Concerns are mounting within the Scottish schools sector that a £120 million fund to bridge the educational divide between rich and poor is often simply “shoring up” local budget cuts.
Tes Scotland asked several national education bodies to share any early analysis or feedback in relation to how Pupil Equity Fund (PEF) money – similar to England's Pupil Premium – was being used, after concerns had been raised that some councils were not using it in the intended way.
One teacher in Voice Scotland feedback on the impact of budget cuts said that PEF money had compensated for cuts to pupil support so that the “net effect is nothing”.
Elsewhere, several influential figures in Scottish education shared concerns that PEF money is not providing the hoped-for “added value”.
Seamus Searson, general secretary of the Scottish Secondary Teachers’ Association, said that PEF was often simply “shoring up what had been lost”.
Eleanor Coner, partnership development officer at the Scottish Parent Teacher Council, said: “We are starting to gather all sorts of stories about PEF. Many schools do seem to be spending the money on staff – family-learning workers, family-link workers, etc. One could question whether that is added value, as this service was certainly hit by budget cuts.”

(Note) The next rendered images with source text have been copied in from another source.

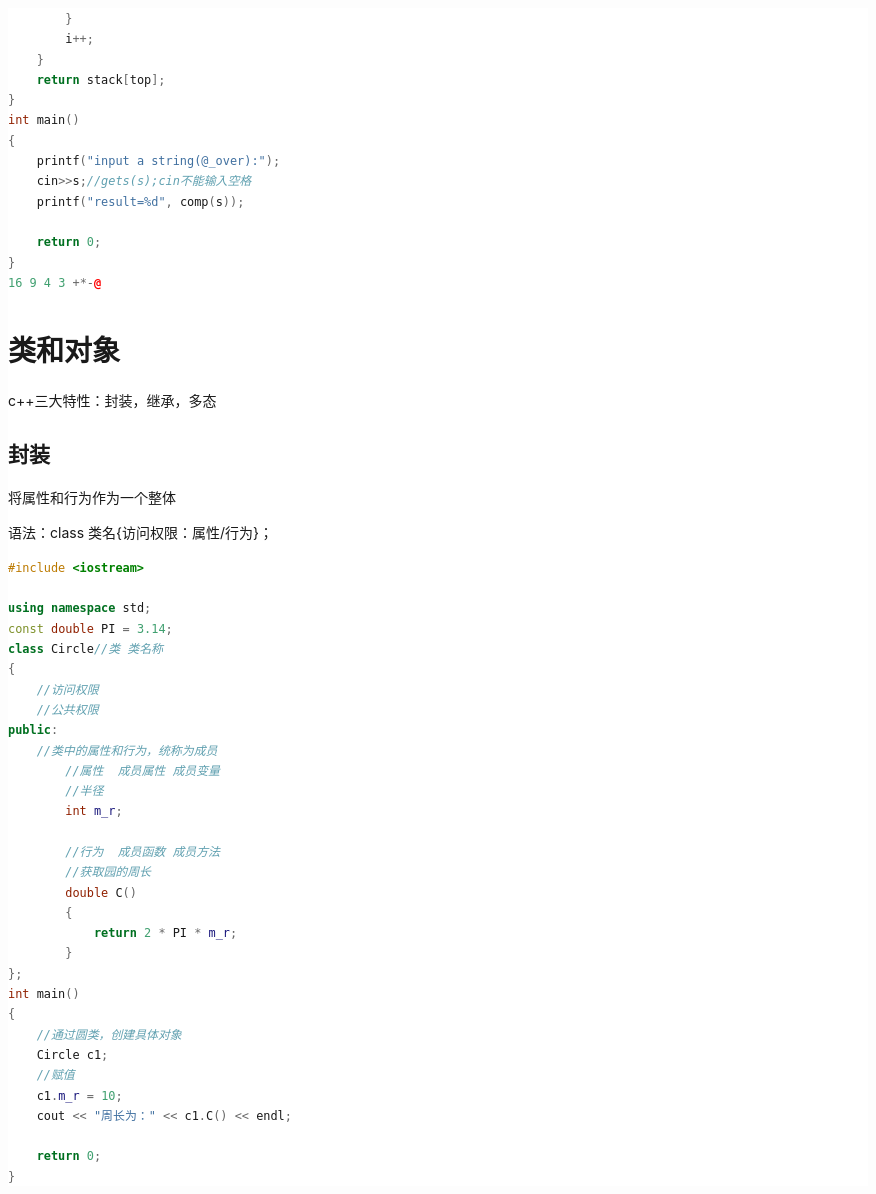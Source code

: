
 ```c++
        }
        i++;
    }
    return stack[top];
}
int main()
{
    printf("input a string(@_over):");
    cin>>s;//gets(s);cin不能输入空格
    printf("result=%d", comp(s));

    return 0;
}
16 9 4 3 +*-@
```

# 类和对象

c++三大特性：封装，继承，多态

## 封装

将属性和行为作为一个整体

语法：class 类名{访问权限：属性/行为}；

```c++
#include <iostream>

using namespace std;
const double PI = 3.14;
class Circle//类 类名称
{
	//访问权限
	//公共权限
public:
    //类中的属性和行为，统称为成员
		//属性  成员属性 成员变量
		//半径
		int m_r;

		//行为  成员函数 成员方法
		//获取园的周长
		double C()
		{
			return 2 * PI * m_r;
		}
};
int main()
{
	//通过圆类，创建具体对象
	Circle c1;
	//赋值
	c1.m_r = 10;
	cout << "周长为：" << c1.C() << endl;

	return 0;
}
```
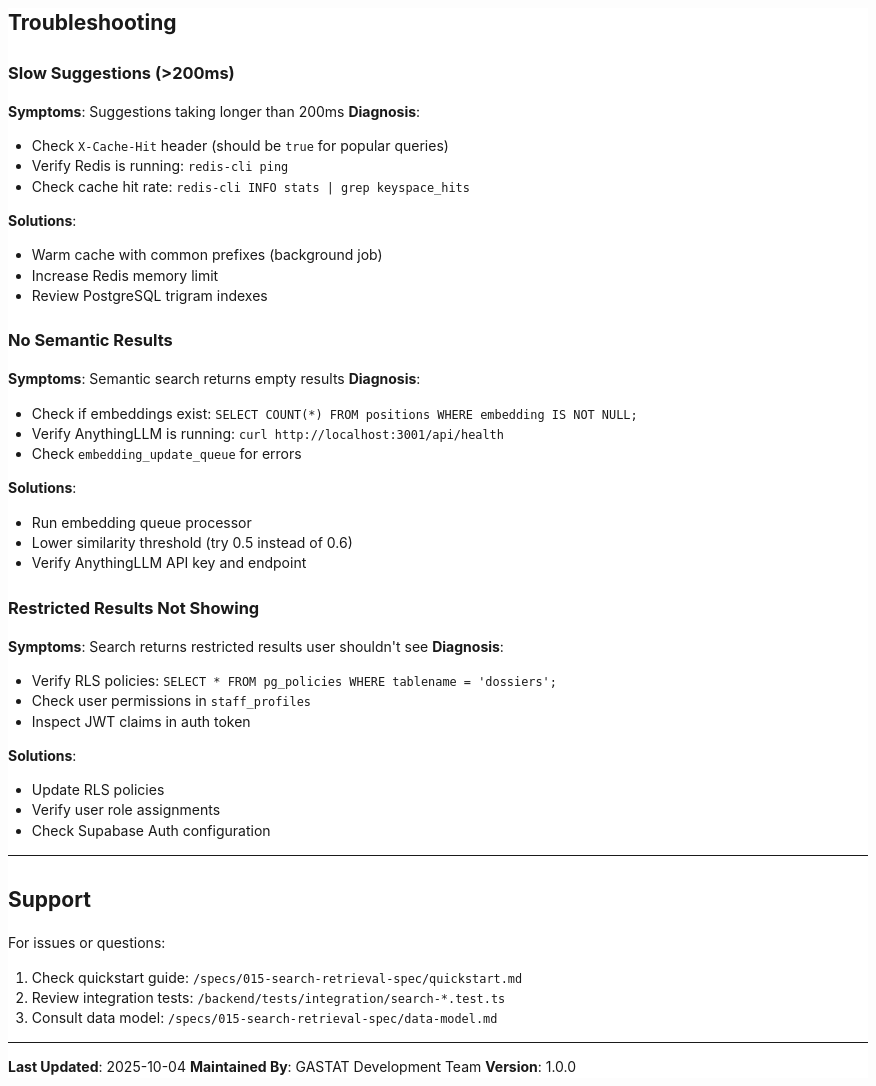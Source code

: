 
## Troubleshooting

### Slow Suggestions (>200ms)

**Symptoms**: Suggestions taking longer than 200ms
**Diagnosis**:
- Check `X-Cache-Hit` header (should be `true` for popular queries)
- Verify Redis is running: `redis-cli ping`
- Check cache hit rate: `redis-cli INFO stats | grep keyspace_hits`

**Solutions**:
- Warm cache with common prefixes (background job)
- Increase Redis memory limit
- Review PostgreSQL trigram indexes

### No Semantic Results

**Symptoms**: Semantic search returns empty results
**Diagnosis**:
- Check if embeddings exist: `SELECT COUNT(*) FROM positions WHERE embedding IS NOT NULL;`
- Verify AnythingLLM is running: `curl http://localhost:3001/api/health`
- Check `embedding_update_queue` for errors

**Solutions**:
- Run embedding queue processor
- Lower similarity threshold (try 0.5 instead of 0.6)
- Verify AnythingLLM API key and endpoint

### Restricted Results Not Showing

**Symptoms**: Search returns restricted results user shouldn't see
**Diagnosis**:
- Verify RLS policies: `SELECT * FROM pg_policies WHERE tablename = 'dossiers';`
- Check user permissions in `staff_profiles`
- Inspect JWT claims in auth token

**Solutions**:
- Update RLS policies
- Verify user role assignments
- Check Supabase Auth configuration

---

## Support

For issues or questions:

1. Check quickstart guide: `/specs/015-search-retrieval-spec/quickstart.md`
2. Review integration tests: `/backend/tests/integration/search-*.test.ts`
3. Consult data model: `/specs/015-search-retrieval-spec/data-model.md`

---

**Last Updated**: 2025-10-04
**Maintained By**: GASTAT Development Team
**Version**: 1.0.0
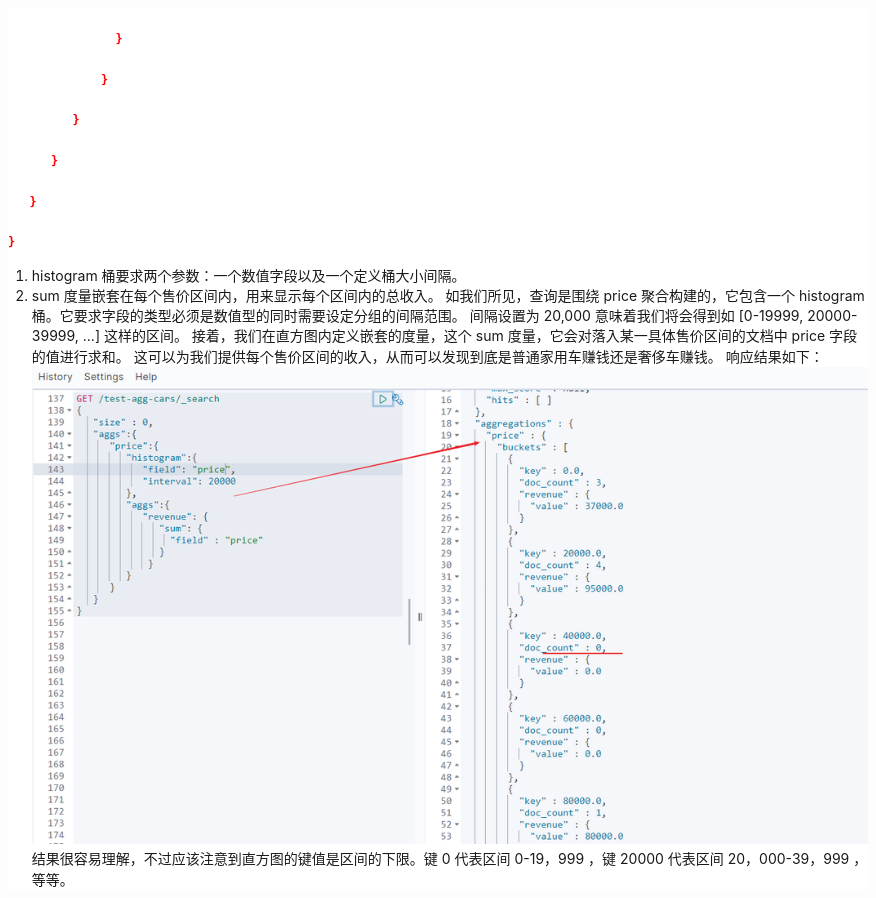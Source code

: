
 ```bash

               }

             }

         }

      }

   }

}
```

1. histogram 桶要求两个参数：一个数值字段以及一个定义桶大小间隔。
1. sum 度量嵌套在每个售价区间内，用来显示每个区间内的总收入。
   如我们所见，查询是围绕 price 聚合构建的，它包含一个 histogram 桶。它要求字段的类型必须是数值型的同时需要设定分组的间隔范围。 间隔设置为 20,000 意味着我们将会得到如 \[0-19999, 20000-39999, ...\] 这样的区间。
   接着，我们在直方图内定义嵌套的度量，这个 sum 度量，它会对落入某一具体售价区间的文档中 price 字段的值进行求和。 这可以为我们提供每个售价区间的收入，从而可以发现到底是普通家用车赚钱还是奢侈车赚钱。
   响应结果如下：
   ![img](assets/es-agg-bucket-11.png)
   结果很容易理解，不过应该注意到直方图的键值是区间的下限。键 0 代表区间 0-19，999 ，键 20000 代表区间 20，000-39，999 ，等等。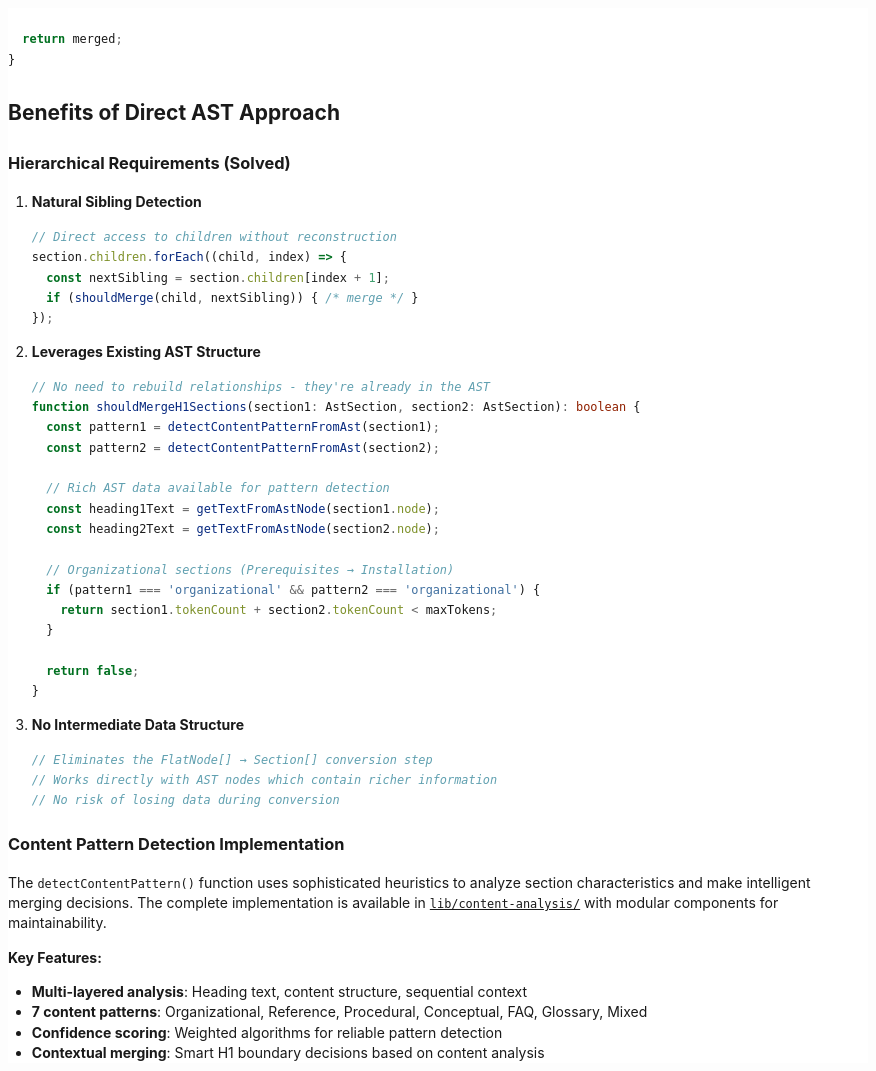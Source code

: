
 ```typescript

  return merged;
}
```

## Benefits of Direct AST Approach

### Hierarchical Requirements (Solved)

1. **Natural Sibling Detection**
   ```typescript
   // Direct access to children without reconstruction
   section.children.forEach((child, index) => {
     const nextSibling = section.children[index + 1];
     if (shouldMerge(child, nextSibling)) { /* merge */ }
   });
   ```

2. **Leverages Existing AST Structure**
   ```typescript
   // No need to rebuild relationships - they're already in the AST
   function shouldMergeH1Sections(section1: AstSection, section2: AstSection): boolean {
     const pattern1 = detectContentPatternFromAst(section1);
     const pattern2 = detectContentPatternFromAst(section2);

     // Rich AST data available for pattern detection
     const heading1Text = getTextFromAstNode(section1.node);
     const heading2Text = getTextFromAstNode(section2.node);

     // Organizational sections (Prerequisites → Installation)
     if (pattern1 === 'organizational' && pattern2 === 'organizational') {
       return section1.tokenCount + section2.tokenCount < maxTokens;
     }

     return false;
   }
   ```

3. **No Intermediate Data Structure**
   ```typescript
   // Eliminates the FlatNode[] → Section[] conversion step
   // Works directly with AST nodes which contain richer information
   // No risk of losing data during conversion
   ```

### Content Pattern Detection Implementation

The `detectContentPattern()` function uses sophisticated heuristics to analyze section characteristics and make intelligent merging decisions. The complete implementation is available in [`lib/content-analysis/`](../lib/content-analysis/) with modular components for maintainability.

**Key Features:**
- **Multi-layered analysis**: Heading text, content structure, sequential context
- **7 content patterns**: Organizational, Reference, Procedural, Conceptual, FAQ, Glossary, Mixed
- **Confidence scoring**: Weighted algorithms for reliable pattern detection
- **Contextual merging**: Smart H1 boundary decisions based on content analysis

One teacher contacted Tes Scotland to question the wisdom of a decision in her 13-class primary school to spend PEF money on higher salaries, so that 10 teachers are now on management-level salaries. An east of Scotland science and physics teacher, however, said it was “sensible” to put PEF money towards support staff posts that had been cut, because their influence could be crucial in raising attainment.
Greg Dempster, general secretary of primary school leaders body AHDS, said: “While heads broadly welcome PEF, it does put them in a tricky position. When core funding is being reduced, there is a clear temptation and sometimes pressure to plug gaps with PEF.”
Educationist and recently-retired primary headteacher George Gilchrist said there was “a very mixed picture” with PEF funding. While some councils and schools were “trying to plug funding gaps”, others were “ensuring [it] is protected and used for targeted strategies”, such as nurture groups, breakfast clubs, pupil support and extracurricular activities.
A Scottish government spokeswoman said: “Any school plans for using this funding must also be grounded in evidence of what is known to be effective at closing the poverty-related attainment gap.”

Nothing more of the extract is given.